BEGIN DATA LISTING

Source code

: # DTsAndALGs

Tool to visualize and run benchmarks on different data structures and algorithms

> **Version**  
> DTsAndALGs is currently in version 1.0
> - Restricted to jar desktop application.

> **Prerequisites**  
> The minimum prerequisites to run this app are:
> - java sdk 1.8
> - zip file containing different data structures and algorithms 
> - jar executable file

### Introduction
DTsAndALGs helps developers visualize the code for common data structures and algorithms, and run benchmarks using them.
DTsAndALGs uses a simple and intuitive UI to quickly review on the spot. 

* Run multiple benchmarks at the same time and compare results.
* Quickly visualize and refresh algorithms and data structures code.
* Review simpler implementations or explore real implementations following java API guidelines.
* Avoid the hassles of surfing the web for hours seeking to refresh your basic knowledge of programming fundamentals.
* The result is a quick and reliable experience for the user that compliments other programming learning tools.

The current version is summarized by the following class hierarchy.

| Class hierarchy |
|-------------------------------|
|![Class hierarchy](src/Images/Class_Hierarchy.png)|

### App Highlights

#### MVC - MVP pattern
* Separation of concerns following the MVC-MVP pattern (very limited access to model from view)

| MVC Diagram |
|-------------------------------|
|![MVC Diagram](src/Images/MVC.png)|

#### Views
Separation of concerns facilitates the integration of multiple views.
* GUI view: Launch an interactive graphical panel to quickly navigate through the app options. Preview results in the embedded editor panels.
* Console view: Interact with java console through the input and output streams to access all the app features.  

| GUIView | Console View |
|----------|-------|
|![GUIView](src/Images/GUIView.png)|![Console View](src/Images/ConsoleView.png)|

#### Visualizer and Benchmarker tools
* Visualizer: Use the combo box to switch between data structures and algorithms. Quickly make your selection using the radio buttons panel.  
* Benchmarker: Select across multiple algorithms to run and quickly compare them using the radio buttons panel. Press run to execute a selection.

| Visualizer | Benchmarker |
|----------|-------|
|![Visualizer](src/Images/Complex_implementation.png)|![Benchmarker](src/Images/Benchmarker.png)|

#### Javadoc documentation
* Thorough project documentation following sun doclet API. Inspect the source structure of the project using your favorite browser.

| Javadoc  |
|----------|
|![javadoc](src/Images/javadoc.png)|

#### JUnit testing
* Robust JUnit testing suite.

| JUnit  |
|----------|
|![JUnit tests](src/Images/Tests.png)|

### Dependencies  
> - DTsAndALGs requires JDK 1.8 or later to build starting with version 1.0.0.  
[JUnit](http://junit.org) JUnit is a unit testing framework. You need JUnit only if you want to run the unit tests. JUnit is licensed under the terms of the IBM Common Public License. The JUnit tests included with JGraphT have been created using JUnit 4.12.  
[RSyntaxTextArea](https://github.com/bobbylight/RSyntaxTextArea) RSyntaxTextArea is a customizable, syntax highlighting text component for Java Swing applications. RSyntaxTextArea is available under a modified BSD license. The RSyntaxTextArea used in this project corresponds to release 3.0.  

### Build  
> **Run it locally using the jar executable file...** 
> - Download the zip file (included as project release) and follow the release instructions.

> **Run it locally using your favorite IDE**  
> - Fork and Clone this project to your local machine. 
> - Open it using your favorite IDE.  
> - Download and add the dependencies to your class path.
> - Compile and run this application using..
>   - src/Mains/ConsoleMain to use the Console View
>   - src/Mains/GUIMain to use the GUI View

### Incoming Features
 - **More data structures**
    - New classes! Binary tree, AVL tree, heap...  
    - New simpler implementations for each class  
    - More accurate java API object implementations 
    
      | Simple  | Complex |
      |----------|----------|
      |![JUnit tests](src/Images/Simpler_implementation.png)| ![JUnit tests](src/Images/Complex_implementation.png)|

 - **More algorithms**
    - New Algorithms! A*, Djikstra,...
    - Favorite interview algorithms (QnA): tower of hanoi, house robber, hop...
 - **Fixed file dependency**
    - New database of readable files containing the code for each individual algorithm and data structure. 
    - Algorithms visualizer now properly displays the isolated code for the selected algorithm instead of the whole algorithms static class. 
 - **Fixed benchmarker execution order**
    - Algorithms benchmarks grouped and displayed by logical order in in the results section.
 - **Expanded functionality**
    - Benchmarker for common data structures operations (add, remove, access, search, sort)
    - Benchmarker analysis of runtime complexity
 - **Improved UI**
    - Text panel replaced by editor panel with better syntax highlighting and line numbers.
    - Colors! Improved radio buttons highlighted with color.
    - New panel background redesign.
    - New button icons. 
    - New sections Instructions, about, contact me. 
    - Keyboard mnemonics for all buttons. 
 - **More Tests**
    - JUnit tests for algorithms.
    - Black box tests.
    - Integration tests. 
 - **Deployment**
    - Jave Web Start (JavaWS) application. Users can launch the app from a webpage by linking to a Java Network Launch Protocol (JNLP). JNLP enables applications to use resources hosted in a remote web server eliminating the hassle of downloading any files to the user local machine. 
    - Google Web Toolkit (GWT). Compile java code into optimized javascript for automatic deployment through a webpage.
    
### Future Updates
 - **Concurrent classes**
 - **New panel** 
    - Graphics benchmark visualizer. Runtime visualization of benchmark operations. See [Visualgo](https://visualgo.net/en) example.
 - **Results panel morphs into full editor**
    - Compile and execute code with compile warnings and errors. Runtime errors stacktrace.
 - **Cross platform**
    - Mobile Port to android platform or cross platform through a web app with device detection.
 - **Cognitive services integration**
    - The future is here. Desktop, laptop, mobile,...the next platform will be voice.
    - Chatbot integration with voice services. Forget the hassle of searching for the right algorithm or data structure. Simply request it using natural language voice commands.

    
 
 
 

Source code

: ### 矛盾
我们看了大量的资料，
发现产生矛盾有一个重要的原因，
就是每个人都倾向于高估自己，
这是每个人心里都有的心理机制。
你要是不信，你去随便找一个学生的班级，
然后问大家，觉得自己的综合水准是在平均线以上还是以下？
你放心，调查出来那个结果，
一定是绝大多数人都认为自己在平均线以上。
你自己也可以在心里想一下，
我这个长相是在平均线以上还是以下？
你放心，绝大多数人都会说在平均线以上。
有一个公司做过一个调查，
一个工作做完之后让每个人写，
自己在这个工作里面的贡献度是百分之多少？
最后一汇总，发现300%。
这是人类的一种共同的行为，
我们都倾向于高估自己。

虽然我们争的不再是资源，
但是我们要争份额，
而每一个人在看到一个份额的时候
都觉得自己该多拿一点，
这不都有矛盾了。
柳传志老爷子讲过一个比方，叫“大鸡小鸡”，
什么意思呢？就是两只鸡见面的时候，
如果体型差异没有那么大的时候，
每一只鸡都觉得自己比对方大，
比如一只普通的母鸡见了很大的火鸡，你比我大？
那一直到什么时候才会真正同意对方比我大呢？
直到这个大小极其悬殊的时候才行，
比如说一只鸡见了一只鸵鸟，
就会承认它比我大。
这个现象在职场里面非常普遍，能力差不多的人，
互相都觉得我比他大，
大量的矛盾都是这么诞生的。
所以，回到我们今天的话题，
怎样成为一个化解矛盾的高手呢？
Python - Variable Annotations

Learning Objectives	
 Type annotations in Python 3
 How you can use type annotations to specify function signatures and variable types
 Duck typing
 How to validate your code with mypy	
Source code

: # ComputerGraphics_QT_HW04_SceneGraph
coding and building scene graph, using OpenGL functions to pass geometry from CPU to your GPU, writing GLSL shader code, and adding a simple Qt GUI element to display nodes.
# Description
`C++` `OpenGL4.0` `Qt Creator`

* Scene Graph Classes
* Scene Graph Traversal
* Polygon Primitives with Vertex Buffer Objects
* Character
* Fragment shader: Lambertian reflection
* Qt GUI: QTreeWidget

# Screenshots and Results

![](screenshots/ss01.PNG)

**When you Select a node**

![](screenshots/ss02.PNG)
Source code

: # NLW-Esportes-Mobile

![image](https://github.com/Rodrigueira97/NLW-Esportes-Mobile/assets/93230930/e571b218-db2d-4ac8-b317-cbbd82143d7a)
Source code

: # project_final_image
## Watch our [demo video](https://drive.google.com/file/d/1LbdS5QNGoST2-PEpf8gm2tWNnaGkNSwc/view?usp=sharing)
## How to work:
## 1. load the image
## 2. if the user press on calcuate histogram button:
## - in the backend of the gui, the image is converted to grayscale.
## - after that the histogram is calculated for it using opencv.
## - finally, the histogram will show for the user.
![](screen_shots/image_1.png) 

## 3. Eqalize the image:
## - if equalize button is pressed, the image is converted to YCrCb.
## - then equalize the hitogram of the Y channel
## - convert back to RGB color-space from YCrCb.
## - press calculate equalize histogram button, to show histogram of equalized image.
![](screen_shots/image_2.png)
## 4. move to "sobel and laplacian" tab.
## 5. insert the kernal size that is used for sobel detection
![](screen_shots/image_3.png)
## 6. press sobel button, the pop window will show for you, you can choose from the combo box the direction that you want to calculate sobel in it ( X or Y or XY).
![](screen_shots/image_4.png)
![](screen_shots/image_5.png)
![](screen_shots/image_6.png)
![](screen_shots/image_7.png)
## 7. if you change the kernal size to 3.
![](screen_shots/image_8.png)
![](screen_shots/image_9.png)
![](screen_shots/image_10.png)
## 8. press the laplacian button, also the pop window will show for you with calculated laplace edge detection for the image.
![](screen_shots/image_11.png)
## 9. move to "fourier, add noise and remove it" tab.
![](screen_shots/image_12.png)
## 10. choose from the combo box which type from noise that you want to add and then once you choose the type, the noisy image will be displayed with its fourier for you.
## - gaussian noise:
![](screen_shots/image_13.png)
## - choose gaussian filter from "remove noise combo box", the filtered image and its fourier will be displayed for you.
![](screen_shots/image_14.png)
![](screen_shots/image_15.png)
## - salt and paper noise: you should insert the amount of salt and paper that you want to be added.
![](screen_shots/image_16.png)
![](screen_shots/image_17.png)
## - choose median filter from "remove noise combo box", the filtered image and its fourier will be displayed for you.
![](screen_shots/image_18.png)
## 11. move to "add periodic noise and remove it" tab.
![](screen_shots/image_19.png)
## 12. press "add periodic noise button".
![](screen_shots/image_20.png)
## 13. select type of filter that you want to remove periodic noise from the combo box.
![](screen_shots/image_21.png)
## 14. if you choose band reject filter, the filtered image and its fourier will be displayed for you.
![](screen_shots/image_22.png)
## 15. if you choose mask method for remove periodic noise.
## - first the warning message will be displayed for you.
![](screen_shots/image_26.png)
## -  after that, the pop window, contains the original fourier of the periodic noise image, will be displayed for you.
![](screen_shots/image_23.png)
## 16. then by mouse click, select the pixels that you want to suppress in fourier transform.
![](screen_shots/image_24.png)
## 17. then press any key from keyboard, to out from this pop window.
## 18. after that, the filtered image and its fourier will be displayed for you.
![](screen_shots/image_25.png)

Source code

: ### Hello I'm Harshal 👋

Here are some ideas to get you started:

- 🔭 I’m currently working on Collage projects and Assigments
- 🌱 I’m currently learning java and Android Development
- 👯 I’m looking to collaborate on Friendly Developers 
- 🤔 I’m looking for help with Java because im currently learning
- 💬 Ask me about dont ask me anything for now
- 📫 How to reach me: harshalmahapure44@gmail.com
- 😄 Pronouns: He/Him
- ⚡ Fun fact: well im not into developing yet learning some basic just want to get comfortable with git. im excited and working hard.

END DATA LISTING

◆ WHAT TO WORK ON: Exactly as they appear, retype the lines from the start of the records through the line containing "java sdk 1.8".

◆ RESULT FOR THIS TASK:
Source code

: # DTsAndALGs

Tool to visualize and run benchmarks on different data structures and algorithms

> **Version**  
> DTsAndALGs is currently in version 1.0
> - Restricted to jar desktop application.

> **Prerequisites**  
> The minimum prerequisites to run this app are:
> - java sdk 1.8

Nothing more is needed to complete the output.